*Problem to work on*.
Locate the line that contains "- The columns" in the entries below. Retype it and all following lines through the final one, character for character.

*Data for analysis*.
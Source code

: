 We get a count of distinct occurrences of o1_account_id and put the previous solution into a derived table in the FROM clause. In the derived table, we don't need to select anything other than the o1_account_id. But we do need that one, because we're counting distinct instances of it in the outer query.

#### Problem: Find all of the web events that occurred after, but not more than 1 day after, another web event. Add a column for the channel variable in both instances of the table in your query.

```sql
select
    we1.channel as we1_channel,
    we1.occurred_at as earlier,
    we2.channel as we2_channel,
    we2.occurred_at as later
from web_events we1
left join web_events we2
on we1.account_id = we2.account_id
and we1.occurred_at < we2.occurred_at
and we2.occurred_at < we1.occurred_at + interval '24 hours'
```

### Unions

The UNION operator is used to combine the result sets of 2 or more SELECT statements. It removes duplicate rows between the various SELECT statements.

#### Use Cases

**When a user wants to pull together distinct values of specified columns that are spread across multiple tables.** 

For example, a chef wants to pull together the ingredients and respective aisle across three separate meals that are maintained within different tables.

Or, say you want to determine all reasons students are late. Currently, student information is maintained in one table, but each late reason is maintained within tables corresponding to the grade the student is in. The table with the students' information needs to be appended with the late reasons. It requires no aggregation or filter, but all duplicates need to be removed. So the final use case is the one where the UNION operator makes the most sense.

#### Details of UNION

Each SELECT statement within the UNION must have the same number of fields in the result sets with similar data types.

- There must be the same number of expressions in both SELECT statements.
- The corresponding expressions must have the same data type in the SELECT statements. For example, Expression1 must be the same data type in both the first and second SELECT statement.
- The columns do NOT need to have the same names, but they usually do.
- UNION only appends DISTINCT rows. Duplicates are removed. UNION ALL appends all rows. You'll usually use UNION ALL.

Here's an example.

*Response to this task*.
- The columns do NOT need to have the same names, but they usually do.
- UNION only appends DISTINCT rows. Duplicates are removed. UNION ALL appends all rows. You'll usually use UNION ALL.

Here's an example.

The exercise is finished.